Fukumura D, Xavier R, Sugiura T, Chen Y, Park E C, Lu N, Selig M, Nielsen G, Taksir T, Jain R K, Seed B
Edwin L. Steele Laboratory, Department of Radiation Oncology, Massachusetts General Hospital, Boston 02114, USA.
Cell. 1998 Sep 18;94(6):715-25. doi: 10.1016/s0092-8674(00)81731-6.
We have established a line of transgenic mice expressing the A. victoria green fluorescent protein (GFP) under the control of the promoter for vascular endothelial growth factor (VEGF). Mice bearing the transgene show green cellular fluorescence around the healing margins and throughout the granulation tissue of superficial ulcerative wounds. Implantation of solid tumors in the transgenic mice leads to an accumulation of green fluorescence resulting from tumor induction of host VEGF promoter activity. With time, the fluorescent cells invade the tumor and can be seen throughout the tumor mass. Spontaneous mammary tumors induced by oncogene expression in the VEGF-GFP mouse show strong stromal, but not tumor, expression of GFP. In both wound and tumor models the predominant GFP-positive cells are fibroblasts. The finding that the VEGF promoter of nontransformed cells is strongly activated by the tumor microenvironment points to a need to analyze and understand stromal cell collaboration in tumor angiogenesis.

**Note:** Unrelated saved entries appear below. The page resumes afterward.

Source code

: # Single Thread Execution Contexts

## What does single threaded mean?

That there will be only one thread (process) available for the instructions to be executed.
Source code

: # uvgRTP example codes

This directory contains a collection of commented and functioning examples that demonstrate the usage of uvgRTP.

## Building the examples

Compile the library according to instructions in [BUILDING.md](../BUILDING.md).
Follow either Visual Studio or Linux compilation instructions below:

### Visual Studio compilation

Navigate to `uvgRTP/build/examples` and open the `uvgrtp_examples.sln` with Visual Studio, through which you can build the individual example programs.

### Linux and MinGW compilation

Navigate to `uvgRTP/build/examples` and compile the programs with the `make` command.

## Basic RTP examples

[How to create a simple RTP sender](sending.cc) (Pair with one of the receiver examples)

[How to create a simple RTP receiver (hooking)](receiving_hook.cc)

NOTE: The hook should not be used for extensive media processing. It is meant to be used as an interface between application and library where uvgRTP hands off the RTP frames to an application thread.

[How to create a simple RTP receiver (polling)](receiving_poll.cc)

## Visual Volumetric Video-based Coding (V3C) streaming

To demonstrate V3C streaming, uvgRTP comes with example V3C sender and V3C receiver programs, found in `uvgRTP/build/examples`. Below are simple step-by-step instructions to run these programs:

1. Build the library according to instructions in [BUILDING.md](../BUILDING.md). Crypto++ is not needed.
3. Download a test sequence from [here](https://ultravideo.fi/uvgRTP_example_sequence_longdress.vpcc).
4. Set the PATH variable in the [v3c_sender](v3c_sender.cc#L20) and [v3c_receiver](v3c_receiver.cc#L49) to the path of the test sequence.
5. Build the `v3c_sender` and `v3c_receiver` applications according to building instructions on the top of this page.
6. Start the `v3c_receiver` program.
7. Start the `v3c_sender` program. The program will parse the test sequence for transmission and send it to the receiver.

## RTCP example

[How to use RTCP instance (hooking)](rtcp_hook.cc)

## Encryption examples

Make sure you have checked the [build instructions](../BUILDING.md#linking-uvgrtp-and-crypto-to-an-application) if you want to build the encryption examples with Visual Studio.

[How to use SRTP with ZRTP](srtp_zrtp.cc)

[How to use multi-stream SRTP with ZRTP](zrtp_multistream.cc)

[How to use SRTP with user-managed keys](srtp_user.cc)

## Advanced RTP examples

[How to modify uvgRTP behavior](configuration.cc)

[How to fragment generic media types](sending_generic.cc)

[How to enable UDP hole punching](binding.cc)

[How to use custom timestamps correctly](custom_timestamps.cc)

我们构建了一种转基因小鼠品系,该品系在血管内皮生长因子(VEGF)启动子的控制下表达维多利亚多管发光水母绿色荧光蛋白(GFP)。携带转基因的小鼠在浅表溃疡性伤口的愈合边缘及整个肉芽组织周围呈现绿色细胞荧光。在转基因小鼠体内植入实体瘤会导致宿主VEGF启动子活性被肿瘤诱导,从而积累绿色荧光。随着时间推移,荧光细胞侵入肿瘤并可见于整个肿瘤块中。在VEGF-GFP小鼠中,由癌基因表达诱导的自发性乳腺肿瘤显示GFP在基质中有强烈表达,但肿瘤中无表达。在伤口和肿瘤模型中,主要的GFP阳性细胞均为成纤维细胞。未转化细胞的VEGF启动子被肿瘤微环境强烈激活这一发现表明,有必要分析和了解肿瘤血管生成中基质细胞的协作情况。